Rassegna Stampa

L'Unione Sarda

Edipo re, mito moderno

Fonte: L'Unione Sarda
20 luglio 2010


Lo spettacolo di Ulderico Pesce al Civico

Ulderico Pesce, affabulatore lucano che conserva la memoria della natura e della polis, nel suo teatro di impegno civile. Recupera il mito della tragedia di Sofocle e lo modernizza. Cerca un'originalità, innestando il tema della pastorizia su quello dell'identità e della memoria. Originale il suo spettacolo, anche se qualche classicista potrebbe storcere il naso a vedere l'Edipo re che, dopo l'anteprima di Volterra, ha debuttato al Civico di Cagliari nello scorso appuntamento della Notte dei Poeti.
Nella messinscena del direttore del Centro mediterraneo delle arti si inizia ridendo. «Chi sono io?» la domanda, in lingua di Sardegna, rivolta al pubblico. Si procede nel moto drammatico dopo un gioco con la platea e il richiamo alla Sfinge che teneva in scacco la città di Tebe prima della morte di re Laio. Attori senza amplificazione? Gli spettatori apprezzano la resa voluta dal regista. Pesce interpreta il pastore che parla la lingua della sua terra e narra la vicenda. Maria Letizia Gorga indossa le vesti (di lutto, di festa e di nuovo di lutto) di una Giocasta anche sfacciata, arsa di desiderio personale nelle parole e atavicamente corale nei canti. Maximilian Nisi è Edipo, tirannico. Persino un po' più violento del previsto. Stefano De Meo (tastiere) e Pasquale Laino (fiati) sottolineano musicalmente l'ambiente e i canti arberesch e grecanici dei protagonisti.
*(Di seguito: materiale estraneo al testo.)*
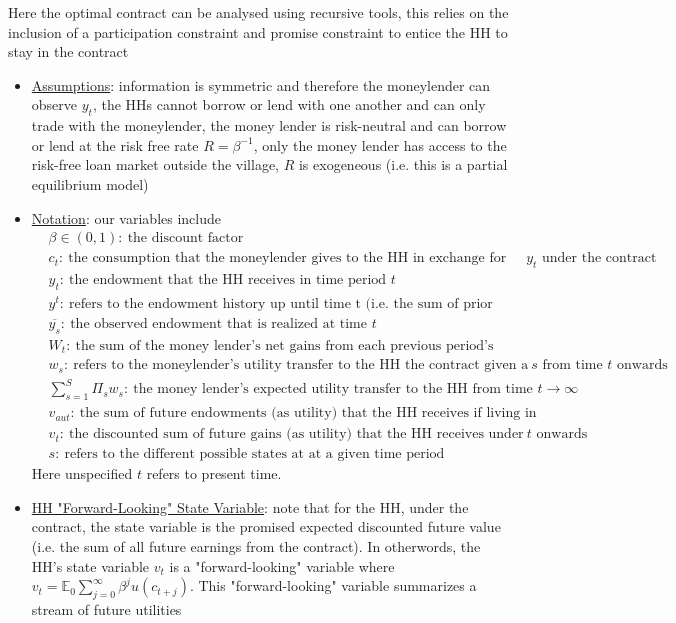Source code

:\documentclass{article}
\begin{document}
Here the optimal contract can be analysed using recursive tools, this relies on the inclusion of a participation constraint and promise constraint to entice the HH to stay in the contract
\begin{itemize}
    \item  \underline{Assumptions}: information is symmetric and therefore the moneylender can observe $y_{t}$, the HHs cannot borrow or lend with one another and can only trade with the moneylender, the money lender is risk-neutral and can borrow or lend at the risk free rate $R = \beta^{-1}$, only the money lender has access to the risk-free loan market outside the village, $R$ is exogeneous (i.e. this is a partial equilibrium model)
    \item  \underline{Notation}: our variables include
    \begin{align*}
    &\beta \in (0,1): \ \text{the discount factor} \\
    &c_{t}:\ \text{the consumption that the moneylender gives to the HH in exchange for the endowment $y_{t}$ under the contract} \\
    &y_{t}:\ \text{the endowment that the HH receives in time period $t$} \\
    &y^{t}:\ \text{refers to the endowment history up until time t (i.e. the sum of prior endowments)} \\
    &\overline{y_{s}}: \ \text{the observed endowment that is realized at time $t$} \\
    &W_{t}: \ \text{the sum of the money lender's net gains from each previous period's contract up until time t} \\
    &w_{s}: \ \text{refers to the moneylender's utility transfer to the HH the contract given a particular future state $s$ from time $t$ onwards} \\
    &\text{$\sum_{s=1}^{S}$} \Pi_{s} w_{s}: \ \text{the money lender's expected utility transfer to the HH from time $t \rightarrow \infty$} \\
    &v_{aut}: \ \text{the sum of future endowments (as utility) that the HH receives if living in autarky} \\
    &v_{t}: \ \text{the discounted sum of future gains (as utility) that the HH receives under the contract from time $t$ onwards} \\
    &s: \ \text{refers to the different possible states at at a given time period}
\end{align*}
    Here unspecified $t$ refers to present time.
    \item  \underline{HH "Forward-Looking" State Variable}: note that for the HH, under the contract, the state variable is the promised expected discounted future value (i.e. the sum of all future earnings from the contract). In otherwords, the HH's state variable $v_{t}$ is a "forward-looking" variable where  $v_{t} = \mathbb{E}_{0} \sum_{j=0}^{\infty} \beta^{j} u(c_{t+j})$. This "forward-looking" variable summarizes a stream of future utilities

\end{itemize}
\end{document}
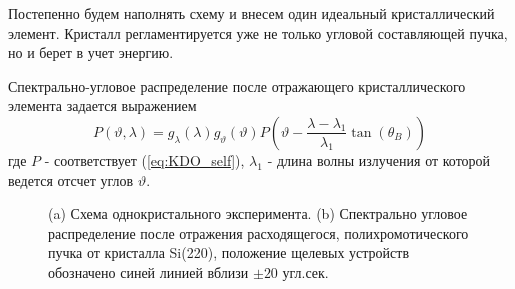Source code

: \label{sec:single_crystal_section}
  Постепенно будем наполнять схему и внесем один идеальный кристаллический элемент.
  Кристалл регламентируется уже не только угловой составляющей пучка, но и берет в учет энергию.

  Спектрально-угловое распределение после отражающего кристаллического элемента задается выражением
  \begin{equation} \label{eq:monochromator_spectra}
    P(\vartheta,\lambda) = g_{\lambda}(\lambda)g_{\vartheta}(\vartheta) P(\vartheta - \frac{\lambda - \lambda_1}{\lambda_1}\tan(\theta_B))
   \end{equation}
где $P$ - соответствует (\ref{eq:KDO_self}), $\lambda_1$ - длина волны излучения от которой ведется отсчет углов $\vartheta$.
\begin{figure}[H]
  \centering
  \hfill

  \caption{(a) Схема однокристального эксперимента. (b) Спектрально угловое распределение после
   отражения расходящегося, полихромотического пучка от кристалла Si(220),
   положение щелевых устройств обозначено синей линией вблизи $\pm 20$ угл.сек.}
  \label{ris:single_crystal_schem_lamtet}
\end{figure}

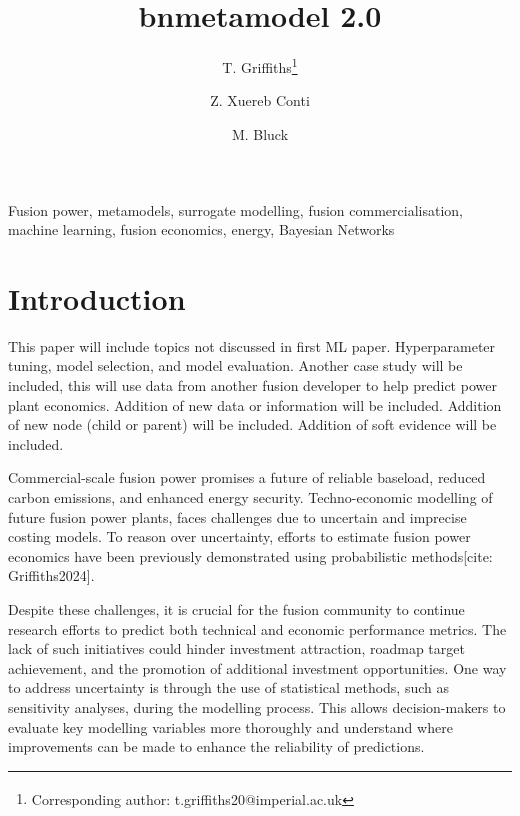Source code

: \documentclass[lettersize,journal]{IEEEtran}
\begin{document}
\title{bnmetamodel 2.0}



\author[1]{T. Griffiths\thanks{\textsuperscript{\Cross}Corresponding author: t.griffiths20@imperial.ac.uk}}
\author[2]{Z. Xuereb Conti}
\author[1]{M. Bluck}

\vspace{-15pt}

\maketitle

\begin{abstract}

\end{abstract}

\begin{IEEEkeywords}
Fusion power, metamodels, surrogate modelling, fusion commercialisation, machine learning, fusion economics, energy, Bayesian Networks
\end{IEEEkeywords}
\vspace{-2ex}

\section{Introduction}
This paper will include topics not discussed in first ML paper. Hyperparameter tuning, model selection, and model evaluation. Another case study will be included, this will use data from another fusion developer to help predict power plant economics. Addition of new data or information will be included. Addition of new node (child or parent) will be included. Addition of soft evidence will be included.

Commercial-scale fusion power promises a future of reliable baseload, reduced carbon emissions, and enhanced energy security. Techno-economic modelling of future fusion power plants, faces challenges due to uncertain and imprecise costing models. To reason over uncertainty, efforts to estimate fusion power economics have been previously demonstrated using probabilistic methods[cite: Griffiths2024].

Despite these challenges, it is crucial for the fusion community to continue research efforts to predict both technical and economic performance metrics. The lack of such initiatives could hinder investment attraction, roadmap target achievement, and the promotion of additional investment opportunities. One way to address uncertainty is through the use of statistical methods, such as sensitivity analyses, during the modelling process. This allows decision-makers to evaluate key modelling variables more thoroughly and understand where improvements can be made to enhance the reliability of predictions.
\end{document}
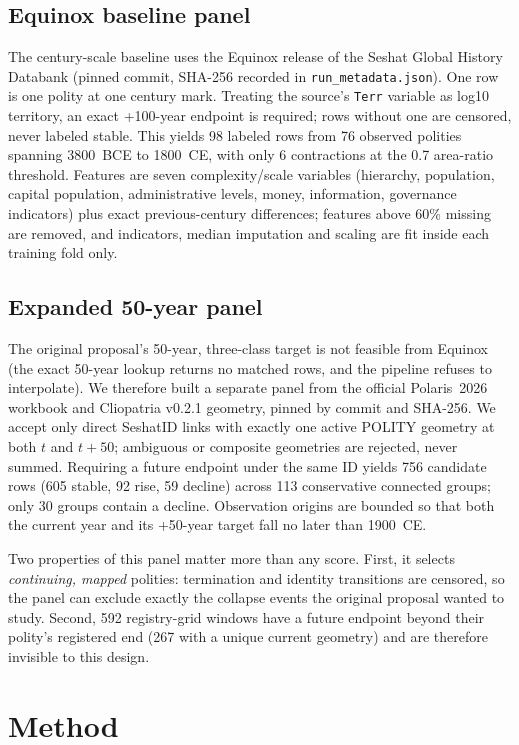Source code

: \documentclass[conference]{IEEEtran}
\begin{document}
\subsection{Equinox baseline panel}
The century-scale baseline uses the Equinox release of the Seshat Global History
Databank (pinned commit, SHA-256 recorded in \texttt{run\_metadata.json}). One row
is one polity at one century mark. Treating the source's \texttt{Terr} variable as
log10 territory, an exact +100-year endpoint is required; rows without one are
censored, never labeled stable. This yields 98 labeled rows from 76 observed
polities spanning 3800~BCE to 1800~CE, with only 6 contractions at the 0.7
area-ratio threshold. Features are seven complexity/scale variables (hierarchy,
population, capital population, administrative levels, money, information,
governance indicators) plus exact previous-century differences; features above
60\% missing are removed, and indicators, median imputation and scaling are fit
inside each training fold only.

\subsection{Expanded 50-year panel}
The original proposal's 50-year, three-class target is not feasible from Equinox
(the exact 50-year lookup returns no matched rows, and the pipeline refuses to
interpolate). We therefore built a separate panel from the official Polaris~2026
workbook and Cliopatria v0.2.1 geometry, pinned by commit and SHA-256. We accept
only direct SeshatID links with exactly one active POLITY geometry at both $t$ and
$t+50$; ambiguous or composite geometries are rejected, never summed. Requiring a
future endpoint under the same ID yields 756 candidate rows (605 stable, 92 rise,
59 decline) across 113 conservative connected groups; only 30 groups contain a
decline. Observation origins are bounded so that both the current year and its
+50-year target fall no later than 1900~CE.

Two properties of this panel matter more than any score. First, it selects
\emph{continuing, mapped} polities: termination and identity transitions are
censored, so the panel can exclude exactly the collapse events the original
proposal wanted to study. Second, 592 registry-grid windows have a future endpoint
beyond their polity's registered end (267 with a unique current geometry) and are
therefore invisible to this design.

\section{Method}
\end{document}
Quella è una Tebe sotto casa per l'attore nato a Rivello, in provincia di Potenza. Lo suggerisce la parlata dialettale del suo pastore (non quella di Giocasta ed Edipo, a palazzo, distanti dai pascoli). E lo disegna lo scheletro scenografico del tempio da cui pendono, simbolo di mandrie e di contatto con una terra percorsa dal lavoro, grandi campanacci.
Dentro uno di questi il suo pastore arriva a infilare la testa. Un'adesione totale rimarcata dai campanelli più piccoli indossati: a ogni movimento scandisce un'identità chiara da subito. Edipo, che è vittima nella mitologia dell'uccisione del padre Laio e dell'accoppiamento con la madre Giocasta, dovrà scoprire chi sia in realtà. Non aveva visto? Il fato gli imporrà di abbracciare una cecità fisica.
Altro oggetto scenico eccellente la bara di Laio, luogo della memoria violata (l'incesto tra figlio e madre) e set dei flash back che concretizzano il recupero del passato. Qualche passaggio ancora da governare nella messinscena, ma la rilettura sofoclea nel testo denso di studi antropologici, i segni della trasposizione cinematografica pasoliniana, la regia e gli interpreti qualificano un prodotto teatrale tutt'altro che ordinario.